[Plain-text document sources]
========================
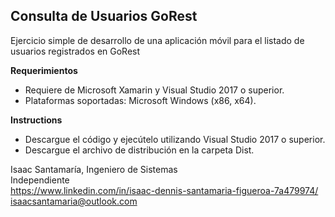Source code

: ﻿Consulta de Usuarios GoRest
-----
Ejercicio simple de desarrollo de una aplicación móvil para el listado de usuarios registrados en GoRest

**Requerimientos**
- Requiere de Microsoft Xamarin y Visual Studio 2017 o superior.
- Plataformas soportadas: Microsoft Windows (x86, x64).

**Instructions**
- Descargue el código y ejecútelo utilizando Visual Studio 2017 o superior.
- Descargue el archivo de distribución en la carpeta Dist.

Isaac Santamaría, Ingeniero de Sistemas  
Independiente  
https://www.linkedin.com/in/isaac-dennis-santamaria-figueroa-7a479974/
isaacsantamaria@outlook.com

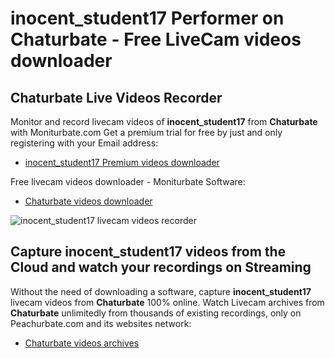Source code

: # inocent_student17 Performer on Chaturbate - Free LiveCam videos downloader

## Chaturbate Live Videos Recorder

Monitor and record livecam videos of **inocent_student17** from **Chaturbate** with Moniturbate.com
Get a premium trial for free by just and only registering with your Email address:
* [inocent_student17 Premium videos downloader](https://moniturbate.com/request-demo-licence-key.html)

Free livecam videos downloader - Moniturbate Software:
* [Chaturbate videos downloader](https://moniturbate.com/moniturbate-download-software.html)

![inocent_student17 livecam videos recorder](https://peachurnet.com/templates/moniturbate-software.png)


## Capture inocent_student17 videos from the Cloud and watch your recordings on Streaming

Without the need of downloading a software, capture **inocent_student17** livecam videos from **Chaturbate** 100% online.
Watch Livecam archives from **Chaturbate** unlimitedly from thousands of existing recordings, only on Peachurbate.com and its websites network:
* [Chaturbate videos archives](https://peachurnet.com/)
========================
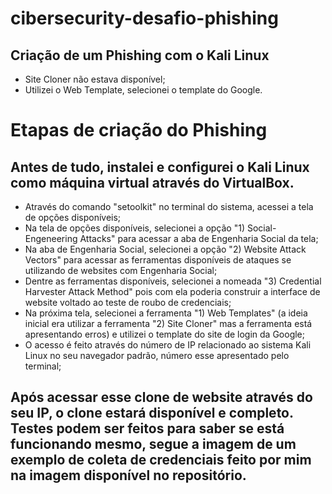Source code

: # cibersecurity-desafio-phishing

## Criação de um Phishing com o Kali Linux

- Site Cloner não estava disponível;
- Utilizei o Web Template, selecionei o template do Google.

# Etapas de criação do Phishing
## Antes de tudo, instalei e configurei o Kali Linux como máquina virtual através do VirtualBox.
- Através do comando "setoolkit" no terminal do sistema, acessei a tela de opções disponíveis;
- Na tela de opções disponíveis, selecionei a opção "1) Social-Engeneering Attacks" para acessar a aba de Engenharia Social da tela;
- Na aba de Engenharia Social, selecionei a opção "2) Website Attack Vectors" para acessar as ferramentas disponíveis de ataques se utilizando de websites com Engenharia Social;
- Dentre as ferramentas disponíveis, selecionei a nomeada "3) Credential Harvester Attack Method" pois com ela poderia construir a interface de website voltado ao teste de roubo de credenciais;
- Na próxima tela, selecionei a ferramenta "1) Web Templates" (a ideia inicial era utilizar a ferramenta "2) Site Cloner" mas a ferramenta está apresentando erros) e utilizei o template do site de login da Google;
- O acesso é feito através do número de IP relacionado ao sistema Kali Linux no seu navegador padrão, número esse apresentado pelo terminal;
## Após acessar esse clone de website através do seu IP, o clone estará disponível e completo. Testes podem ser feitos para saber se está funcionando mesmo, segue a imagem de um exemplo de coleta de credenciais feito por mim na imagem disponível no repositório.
========================
**What the task requires**
Your answer should be all lines from the data that contain "archives".

**Task answer**
Watch Livecam archives from **Chaturbate** unlimitedly from thousands of existing recordings, only on Peachurbate.com and its websites network:
* [Chaturbate videos archives](https://peachurnet.com/)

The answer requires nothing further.